Robert Cramb’s exhibition opened the Museum of Modern Art in Paris Automatic translate
The Museum of Modern Art in Paris paid tribute to Robert Crumb, a satirical artist, master of the comic underground, as part of a comprehensive retrospective of the American author.
“It is strange that it is my exhibition that opens this new temple of culture,” the artist said at the presentation of the exhibition, which will last until August 19. More than 700 journal publications and 200 paintings demonstrate the author’s sharp humor, which has become one of the banners of the American counterculture.
Robert Crumb shows one of his works at the exhibition, which opened the Museum of Modern Art in Paris. Photo: paris24.com
Sex, drugs and music of the twenties. Here are some of Robert Crab’s obsessions (Philadelphia, 1943), an artist with a reputation for being a woman hater and who once admitted that at the age of seven he was sexually attracted to Bugs Bunny.

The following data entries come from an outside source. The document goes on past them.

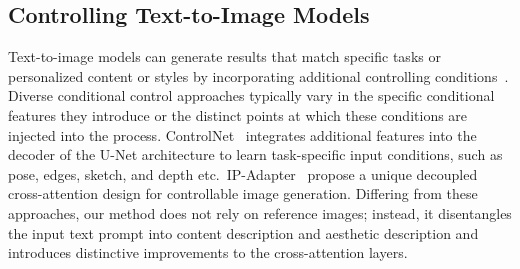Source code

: \subsection{Controlling Text-to-Image Models} 
Text-to-image models can generate results that match specific tasks or personalized content or styles by incorporating additional controlling conditions~\cite{mou2023t2i,wei2023elite}. Diverse conditional control approaches typically vary in the specific conditional features they introduce or the distinct points at which these conditions are injected into the process. ControlNet~\cite{zhang2023adding} integrates additional features into the decoder of the U-Net architecture to learn task-specific input conditions, such as pose, edges, sketch, and depth etc.\ IP-Adapter~\cite{ye2023ip} propose a unique decoupled cross-attention design for controllable image generation. Differing from these approaches, our method does not rely on reference images; instead, it disentangles the input text prompt into content description and aesthetic description and introduces distinctive improvements to the cross-attention layers.

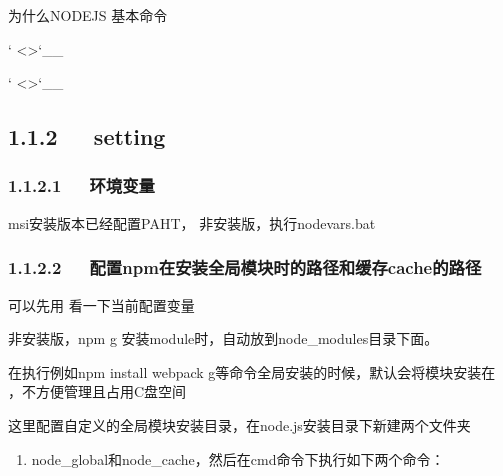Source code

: \documentclass[letterpaper,12pt,english]{sphinxmanual}
\begin{document}

为什么NODEJS 基本命令 

` <>`\_\_

` <>`\_\_


\subsection{1.1.2   setting}
\label{\detokenize{001software/001install/001._u7f51_u7ad9/nodeJs:setting}}

\subsubsection{1.1.2.1   环境变量}
\label{\detokenize{001software/001install/001._u7f51_u7ad9/nodeJs:id2}}
msi安装版本已经配置PAHT，
非安装版，执行nodevars.bat


\subsubsection{1.1.2.2   配置npm在安装全局模块时的路径和缓存cache的路径}
\label{\detokenize{001software/001install/001._u7f51_u7ad9/nodeJs:npmcache}}
可以先用  看一下当前配置变量

非安装版，npm \sphinxhyphen{}g 安装module时，自动放到node\_modules目录下面。


在执行例如npm install webpack \sphinxhyphen{}g等命令全局安装的时候，默认会将模块安装在  ，不方便管理且占用C盘空间

这里配置自定义的全局模块安装目录，在node.js安装目录下新建两个文件夹
\begin{enumerate}
%
\item {} 
node\_global和node\_cache，然后在cmd命令下执行如下两个命令：

\end{enumerate}
\end{document}
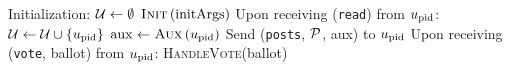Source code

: \begin{algorithm}[H]
  \caption{$\gfunc\left(\textsc{Init}, \textsc{Aux},
  \textsc{HandleVote}\right)\left(\postlist, \mathrm{initArgs}\right)$}
  \label{alg:gfunc}
  \begin{algorithmic}[1]
    \State Initialization:
    \Indent
      \State $\mathcal{U} \gets \emptyset$ 
      \State $\textsc{Init}\left(\mathrm{initArgs}\right)$
    \EndIndent
    \State
    \State Upon receiving (\texttt{read}) from $u_{\mathrm{pid}}$:
    \Indent
      \State $\mathcal{U} \gets \mathcal{U} \cup \left\{u_{\mathrm{pid}}\right\}$
      \State $\mathrm{aux} \gets \textsc{Aux}\left(u_{\mathrm{pid}}\right)$
      \State Send (\texttt{posts}, $\mathcal{P}$, aux) to $u_{\mathrm{pid}}$
    \EndIndent
    \State
    \State Upon receiving (\texttt{vote}, ballot) from
    $u_{\mathrm{pid}}$:
     \Indent
       \State \textsc{HandleVote}(ballot)
     \EndIndent
  \end{algorithmic}
\end{algorithm}

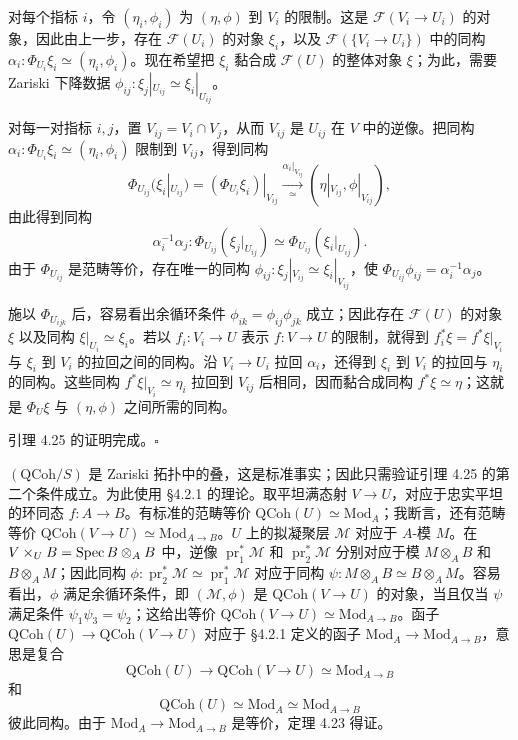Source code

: 对每个指标 $i$，令 $(\eta_i,\phi_i)$ 为 $(\eta,\phi)$ 到 $V_i$ 的限制。这是 $\mathcal F(V_i\to U_i)$ 的对象，因此由上一步，存在 $\mathcal F(U_i)$ 的对象 $\xi_i$，以及 $\mathcal F(\{V_i\to U_i\})$ 中的同构 $\alpha_i\colon\Phi_{U_i}\xi_i\simeq(\eta_i,\phi_i)$。现在希望把 $\xi_i$ 黏合成 $\mathcal F(U)$ 的整体对象 $\xi$；为此，需要 Zariski 下降数据 $\phi_{ij}\colon\xi_j|_{U_{ij}}\simeq\xi_i|_{U_{ij}}$。

对每一对指标 $i,j$，置 $V_{ij}=V_i\cap V_j$，从而 $V_{ij}$ 是 $U_{ij}$ 在 $V$ 中的逆像。把同构 $\alpha_i\colon\Phi_{U_i}\xi_i\simeq(\eta_i,\phi_i)$ 限制到 $V_{ij}$，得到同构
\[
 \Phi_{U_{ij}}(\xi_i|_{U_{ij}})=(\Phi_{U_i}\xi_i)|_{V_{ij}}
 \xrightarrow[\simeq]{\alpha_i|_{V_{ij}}}(\eta|_{V_{ij}},\phi|_{V_{ij}}),
\]
由此得到同构
\[
 \alpha_i^{-1}\alpha_j\colon\Phi_{U_{ij}}(\xi_j|_{U_{ij}})
 \simeq\Phi_{U_{ij}}(\xi_i|_{U_{ij}}).
\]
由于 $\Phi_{U_{ij}}$ 是范畴等价，存在唯一的同构
$\phi_{ij}\colon\xi_j|_{V_{ij}}\simeq\xi_i|_{V_{ij}}$，使 $\Phi_{U_{ij}}\phi_{ij}=\alpha_i^{-1}\alpha_j$。

施以 $\Phi_{U_{ijk}}$ 后，容易看出余循环条件 $\phi_{ik}=\phi_{ij}\phi_{jk}$ 成立；因此存在 $\mathcal F(U)$ 的对象 $\xi$ 以及同构 $\xi|_{U_i}\simeq\xi_i$。若以 $f_i\colon V_i\to U$ 表示 $f\colon V\to U$ 的限制，就得到 $f_i^*\xi=f^*\xi|_{V_i}$ 与 $\xi_i$ 到 $V_i$ 的拉回之间的同构。沿 $V_i\to U_i$ 拉回 $\alpha_i$，还得到 $\xi_i$ 到 $V_i$ 的拉回与 $\eta_i$ 的同构。这些同构 $f^*\xi|_{V_i}\simeq\eta_i$ 拉回到 $V_{ij}$ 后相同，因而黏合成同构 $f^*\xi\simeq\eta$；这就是 $\Phi_U\xi$ 与 $(\eta,\phi)$ 之间所需的同构。

引理 4.25 的证明完成。\hfill$\square$

$(\mathrm{QCoh}/S)$ 是 Zariski 拓扑中的叠，这是标准事实；因此只需验证引理 4.25 的第二个条件成立。为此使用 §4.2.1 的理论。取平坦满态射 $V\to U$，对应于忠实平坦的环同态 $f\colon A\to B$。有标准的范畴等价 $\mathrm{QCoh}(U)\simeq\mathrm{Mod}_A$；我断言，还有范畴等价 $\mathrm{QCoh}(V\to U)\simeq\mathrm{Mod}_{A\to B}$。$U$ 上的拟凝聚层 $\mathcal M$ 对应于 $A$-模 $M$。在 $V\times_U B=\Spec B\otimes_A B$ 中，逆像 $\operatorname{pr}_1^*\mathcal M$ 和 $\operatorname{pr}_2^*\mathcal M$ 分别对应于模 $M\otimes_A B$ 和 $B\otimes_A M$；因此同构 $\phi\colon\operatorname{pr}_2^*\mathcal M\simeq\operatorname{pr}_1^*\mathcal M$ 对应于同构 $\psi\colon M\otimes_A B\simeq B\otimes_A M$。容易看出，$\phi$ 满足余循环条件，即 $(\mathcal M,\phi)$ 是 $\mathrm{QCoh}(V\to U)$ 的对象，当且仅当 $\psi$ 满足条件 $\psi_1\psi_3=\psi_2$；这给出等价 $\mathrm{QCoh}(V\to U)\simeq\mathrm{Mod}_{A\to B}$。函子 $\mathrm{QCoh}(U)\to\mathrm{QCoh}(V\to U)$ 对应于 §4.2.1 定义的函子 $\mathrm{Mod}_A\to\mathrm{Mod}_{A\to B}$，意思是复合
\[
 \mathrm{QCoh}(U)\longrightarrow\mathrm{QCoh}(V\to U)\simeq\mathrm{Mod}_{A\to B}
\]
和
\[
 \mathrm{QCoh}(U)\simeq\mathrm{Mod}_A\simeq\mathrm{Mod}_{A\to B}
\]
彼此同构。由于 $\mathrm{Mod}_A\to\mathrm{Mod}_{A\to B}$ 是等价，定理 4.23 得证。

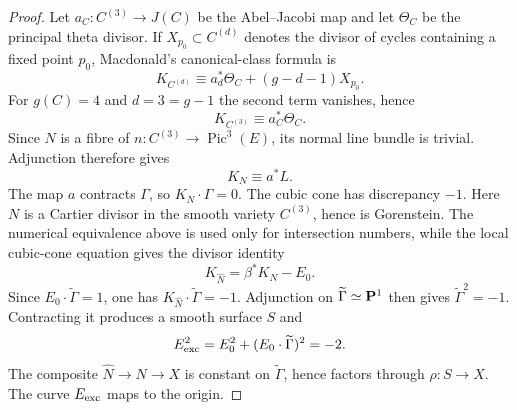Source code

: \begin{proof}
Let $a_C:C^{(3)}\to J(C)$ be the Abel--Jacobi map and let $\Theta_C$ be the
principal theta divisor.  If $X_{p_0}\subset C^{(d)}$ denotes the divisor of
cycles containing a fixed point $p_0$, Macdonald's canonical-class formula is
\cite{Macdonald1962}
\[
 K_{C^{(d)}}\equiv a_d^*\Theta_C+(g-d-1)X_{p_0}.
\]
For $g(C)=4$ and $d=3=g-1$ the second term vanishes, hence
\[
 K_{C^{(3)}}\equiv a_C^*\Theta_C.
\]
Since $N$ is a fibre of $n:C^{(3)}\to\operatorname{Pic}^3(E)$, its normal
line bundle is trivial.  Adjunction therefore gives
\[
 K_N\equiv a^*L.
\]
The map $a$ contracts $\Gamma$, so $K_N\cdot\Gamma=0$.  The cubic cone has
discrepancy $-1$.  Here $N$ is a Cartier divisor in the smooth variety
$C^{(3)}$, hence is Gorenstein.  The numerical equivalence above is used
only for intersection numbers, while the local cubic-cone equation gives
the divisor identity
\[
 K_{\widehat N}=\beta^*K_N-E_0.
\]
Since $E_0\cdot\widetilde\Gamma=1$, one has
$K_{\widehat N}\cdot\widetilde\Gamma=-1$.  Adjunction on
$\widetilde\Gamma\simeq\PP^1$ then gives
$\widetilde\Gamma^2=-1$.  Contracting it produces a smooth surface $S$ and
\[
 E_{\exc}^2=E_0^2+(E_0\cdot\widetilde\Gamma)^2=-2.
\]
The composite $\widehat N\to N\to X$ is constant on
$\widetilde\Gamma$, hence factors through $\rho:S\to X$.  The curve
$E_{\exc}$ maps to the origin.
\end{proof}

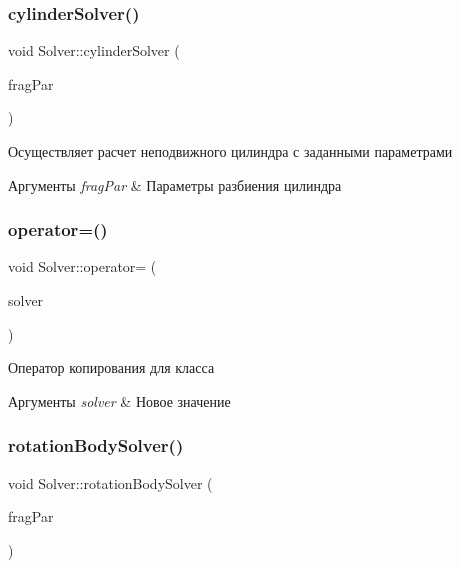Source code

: \subsubsection{\texorpdfstring{cylinder\+Solver()}{cylinderSolver()}}
{\footnotesize\ttfamily void Solver\+::cylinder\+Solver (\begin{DoxyParamCaption}\item[{const \mbox{\hyperlink{struct_fragmentation_parameters}{Fragmentation\+Parameters}} \&}]{frag\+Par }\end{DoxyParamCaption})}

Осуществляет расчет неподвижного цилиндра с заданными параметрами 
\begin{DoxyParams}{Аргументы}
{\em frag\+Par} & Параметры разбиения цилиндра \\
\hline
\end{DoxyParams}
\mbox{\label{class_solver_afe651e3156a48c7c69a027b2604cf469}} 
\subsubsection{\texorpdfstring{operator=()}{operator=()}}
{\footnotesize\ttfamily void Solver\+::operator= (\begin{DoxyParamCaption}\item[{const \mbox{\hyperlink{class_solver}{Solver}} \&}]{solver }\end{DoxyParamCaption})}

Оператор копирования для класса 
\begin{DoxyParams}{Аргументы}
{\em solver} & Новое значение \\
\hline
\end{DoxyParams}
\mbox{\label{class_solver_ab33207a4b60cd437bcc2f58b04c147ca}} 
\subsubsection{\texorpdfstring{rotation\+Body\+Solver()}{rotationBodySolver()}}
{\footnotesize\ttfamily void Solver\+::rotation\+Body\+Solver (\begin{DoxyParamCaption}\item[{const \mbox{\hyperlink{struct_fragmentation_parameters}{Fragmentation\+Parameters}} \&}]{frag\+Par }\end{DoxyParamCaption})}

In 1959, a future celebrity who grew up in a dysfunctional family, on the verge of suicide at the age of 19, leaves Philadelphia to settle in San Francisco, the city that became the capital of the hippies. It was there that he met Harvey Kurtzman, the editor of Help!, Where he published his first drawings.
“His work embodies the fall of a white man who is degrading morally and physically,” contemporaries used to say about his work.
However, the artist “does not adhere to the values of hippies.” In the eighties, he married and began to enjoy an orderly life in France, and his hallucinogenic style of painting seriously changed, inspired by the two great loves of his life, to his wife Alina and to music.
Not surprisingly, the Paris exhibition also introduces viewers to portraits of the idols of blues and country music, as well as the many vinyl covers prepared by Robert Cramb.
In general, Paris offers a full tour of the talent of a prolific artist, who has been living in a village in the south of France near Nimes for twenty years, where he continues to draw painstakingly in his 68 years.